[ACTIVITY]: Print out the data below. Do not alter a single line.

+===+

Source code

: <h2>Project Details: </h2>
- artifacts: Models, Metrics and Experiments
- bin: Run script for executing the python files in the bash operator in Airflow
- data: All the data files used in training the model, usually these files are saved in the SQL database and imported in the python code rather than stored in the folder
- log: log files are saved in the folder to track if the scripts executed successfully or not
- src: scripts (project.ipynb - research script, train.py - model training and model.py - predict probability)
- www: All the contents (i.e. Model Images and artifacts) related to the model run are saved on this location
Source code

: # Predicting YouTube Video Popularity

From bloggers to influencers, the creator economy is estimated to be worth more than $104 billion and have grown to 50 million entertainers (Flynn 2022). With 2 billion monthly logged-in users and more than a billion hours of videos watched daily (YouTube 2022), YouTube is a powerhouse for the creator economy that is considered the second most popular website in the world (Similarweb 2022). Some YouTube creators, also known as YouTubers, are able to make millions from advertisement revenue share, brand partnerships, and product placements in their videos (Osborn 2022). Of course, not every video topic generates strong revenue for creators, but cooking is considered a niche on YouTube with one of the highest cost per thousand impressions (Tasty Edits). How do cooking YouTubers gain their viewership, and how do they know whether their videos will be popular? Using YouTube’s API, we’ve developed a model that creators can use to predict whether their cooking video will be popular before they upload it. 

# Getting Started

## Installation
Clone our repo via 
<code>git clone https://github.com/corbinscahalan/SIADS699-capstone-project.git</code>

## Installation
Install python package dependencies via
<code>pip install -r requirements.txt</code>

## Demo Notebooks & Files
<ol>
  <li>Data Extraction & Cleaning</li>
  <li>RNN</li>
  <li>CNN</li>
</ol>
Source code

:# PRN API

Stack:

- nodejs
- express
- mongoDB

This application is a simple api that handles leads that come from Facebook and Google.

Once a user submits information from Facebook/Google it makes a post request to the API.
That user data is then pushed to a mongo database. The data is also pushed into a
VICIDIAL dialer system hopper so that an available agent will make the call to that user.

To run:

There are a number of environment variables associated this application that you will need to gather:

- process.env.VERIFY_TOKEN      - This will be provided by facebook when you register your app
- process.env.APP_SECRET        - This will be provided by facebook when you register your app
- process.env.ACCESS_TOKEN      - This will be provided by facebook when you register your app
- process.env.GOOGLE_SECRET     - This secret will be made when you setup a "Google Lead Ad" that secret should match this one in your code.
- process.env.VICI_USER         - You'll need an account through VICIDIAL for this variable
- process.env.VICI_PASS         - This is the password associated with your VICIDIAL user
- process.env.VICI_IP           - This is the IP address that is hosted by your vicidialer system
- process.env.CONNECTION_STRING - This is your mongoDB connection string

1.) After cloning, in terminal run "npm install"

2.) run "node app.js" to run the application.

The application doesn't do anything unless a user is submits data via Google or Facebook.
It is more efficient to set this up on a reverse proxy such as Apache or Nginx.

+===+

[WRITTEN ANSWER]:
Source code

: <h2>Project Details: </h2>
- artifacts: Models, Metrics and Experiments
- bin: Run script for executing the python files in the bash operator in Airflow
- data: All the data files used in training the model, usually these files are saved in the SQL database and imported in the python code rather than stored in the folder
- log: log files are saved in the folder to track if the scripts executed successfully or not
- src: scripts (project.ipynb - research script, train.py - model training and model.py - predict probability)
- www: All the contents (i.e. Model Images and artifacts) related to the model run are saved on this location
Source code

: # Predicting YouTube Video Popularity

From bloggers to influencers, the creator economy is estimated to be worth more than $104 billion and have grown to 50 million entertainers (Flynn 2022). With 2 billion monthly logged-in users and more than a billion hours of videos watched daily (YouTube 2022), YouTube is a powerhouse for the creator economy that is considered the second most popular website in the world (Similarweb 2022). Some YouTube creators, also known as YouTubers, are able to make millions from advertisement revenue share, brand partnerships, and product placements in their videos (Osborn 2022). Of course, not every video topic generates strong revenue for creators, but cooking is considered a niche on YouTube with one of the highest cost per thousand impressions (Tasty Edits). How do cooking YouTubers gain their viewership, and how do they know whether their videos will be popular? Using YouTube’s API, we’ve developed a model that creators can use to predict whether their cooking video will be popular before they upload it. 

# Getting Started

## Installation
Clone our repo via 
<code>git clone https://github.com/corbinscahalan/SIADS699-capstone-project.git</code>

## Installation
Install python package dependencies via
<code>pip install -r requirements.txt</code>

## Demo Notebooks & Files
<ol>
  <li>Data Extraction & Cleaning</li>
  <li>RNN</li>
  <li>CNN</li>
</ol>
Source code

:# PRN API

Stack:

- nodejs
- express
- mongoDB

This application is a simple api that handles leads that come from Facebook and Google.

Once a user submits information from Facebook/Google it makes a post request to the API.
That user data is then pushed to a mongo database. The data is also pushed into a
VICIDIAL dialer system hopper so that an available agent will make the call to that user.

To run:

There are a number of environment variables associated this application that you will need to gather:

- process.env.VERIFY_TOKEN      - This will be provided by facebook when you register your app
- process.env.APP_SECRET        - This will be provided by facebook when you register your app
- process.env.ACCESS_TOKEN      - This will be provided by facebook when you register your app
- process.env.GOOGLE_SECRET     - This secret will be made when you setup a "Google Lead Ad" that secret should match this one in your code.
- process.env.VICI_USER         - You'll need an account through VICIDIAL for this variable
- process.env.VICI_PASS         - This is the password associated with your VICIDIAL user
- process.env.VICI_IP           - This is the IP address that is hosted by your vicidialer system
- process.env.CONNECTION_STRING - This is your mongoDB connection string

1.) After cloning, in terminal run "npm install"

2.) run "node app.js" to run the application.

The application doesn't do anything unless a user is submits data via Google or Facebook.
It is more efficient to set this up on a reverse proxy such as Apache or Nginx.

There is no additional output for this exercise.